# ChemCluster Project Report

**CH-200 – Practical Programming in Chemistry**  
**Group:** Elisa Rubbia, Romain Guichonnet, Flavia Zabala Perez  
**Date:** May 2025

## Welcome to ChemCluster!

ChemCluster is a streamlined and interactive platform designed to facilitate the analysis and visualization of chemical datasets using molecular clustering techniques. It leverages the power of **RDKit** for cheminformatics and **Streamlit** for web interface deployment, offering an intuitive solution for researchers and students alike.

Two main modes of operation are supported by the platform:

- **Dataset Mode**: This mode allows users to upload datasets (in `.csv` or `.sdf` format) containing multiple molecular structures.

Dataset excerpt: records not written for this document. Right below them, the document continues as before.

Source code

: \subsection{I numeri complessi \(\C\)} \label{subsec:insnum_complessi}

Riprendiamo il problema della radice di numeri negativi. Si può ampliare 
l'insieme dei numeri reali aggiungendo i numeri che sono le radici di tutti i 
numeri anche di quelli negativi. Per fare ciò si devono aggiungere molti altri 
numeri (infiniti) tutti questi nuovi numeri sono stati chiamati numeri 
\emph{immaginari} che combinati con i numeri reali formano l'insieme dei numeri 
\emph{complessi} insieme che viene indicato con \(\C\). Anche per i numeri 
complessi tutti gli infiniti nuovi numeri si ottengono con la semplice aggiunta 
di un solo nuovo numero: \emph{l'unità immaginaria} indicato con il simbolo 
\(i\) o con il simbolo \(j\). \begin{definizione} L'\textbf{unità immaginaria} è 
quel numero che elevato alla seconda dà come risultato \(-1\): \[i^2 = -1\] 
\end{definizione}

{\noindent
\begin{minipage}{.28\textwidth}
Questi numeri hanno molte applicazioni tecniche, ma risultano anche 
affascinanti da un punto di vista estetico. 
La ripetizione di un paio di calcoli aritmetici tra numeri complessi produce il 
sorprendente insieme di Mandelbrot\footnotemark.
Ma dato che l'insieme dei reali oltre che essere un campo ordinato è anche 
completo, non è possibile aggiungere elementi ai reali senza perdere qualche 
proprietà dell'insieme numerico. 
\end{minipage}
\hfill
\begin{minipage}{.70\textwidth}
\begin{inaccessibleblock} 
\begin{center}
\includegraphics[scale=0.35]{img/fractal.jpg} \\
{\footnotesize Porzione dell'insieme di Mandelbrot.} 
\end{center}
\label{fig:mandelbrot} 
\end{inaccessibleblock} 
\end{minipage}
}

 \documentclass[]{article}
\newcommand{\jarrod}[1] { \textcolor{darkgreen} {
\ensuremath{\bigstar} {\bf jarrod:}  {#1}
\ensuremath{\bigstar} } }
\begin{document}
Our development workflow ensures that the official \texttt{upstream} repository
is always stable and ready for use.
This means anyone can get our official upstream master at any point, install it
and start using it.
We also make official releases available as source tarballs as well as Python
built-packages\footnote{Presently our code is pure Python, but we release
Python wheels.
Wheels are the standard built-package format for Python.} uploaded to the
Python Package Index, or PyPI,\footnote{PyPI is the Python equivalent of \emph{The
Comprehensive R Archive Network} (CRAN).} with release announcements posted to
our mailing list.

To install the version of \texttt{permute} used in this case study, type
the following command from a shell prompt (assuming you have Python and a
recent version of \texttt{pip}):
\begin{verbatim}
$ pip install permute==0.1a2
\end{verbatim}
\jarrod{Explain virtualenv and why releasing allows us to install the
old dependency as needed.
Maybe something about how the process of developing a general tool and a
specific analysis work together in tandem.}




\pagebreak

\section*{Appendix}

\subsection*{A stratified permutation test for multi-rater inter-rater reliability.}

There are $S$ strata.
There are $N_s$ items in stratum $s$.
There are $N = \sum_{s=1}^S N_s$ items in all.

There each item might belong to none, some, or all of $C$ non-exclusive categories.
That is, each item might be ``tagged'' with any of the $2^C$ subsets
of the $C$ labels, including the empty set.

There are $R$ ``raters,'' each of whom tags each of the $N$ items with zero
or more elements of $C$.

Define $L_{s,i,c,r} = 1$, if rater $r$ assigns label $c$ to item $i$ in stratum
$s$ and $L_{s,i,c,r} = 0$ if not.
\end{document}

These are then clustered based on structural similarity, and representative structures for each cluster are highlighted for further exploration.
- **Single Molecule Mode**: In this workflow, ChemCluster generates a set of 3D conformers for a single input molecule. These conformers are clustered, and representative structures are visualized both in 2D and 3D, enabling users to analyze conformational diversity effectively.

## 1. Setup and Initialization

To begin using ChemCluster, you have two options: installation via PyPI or running the application locally from source.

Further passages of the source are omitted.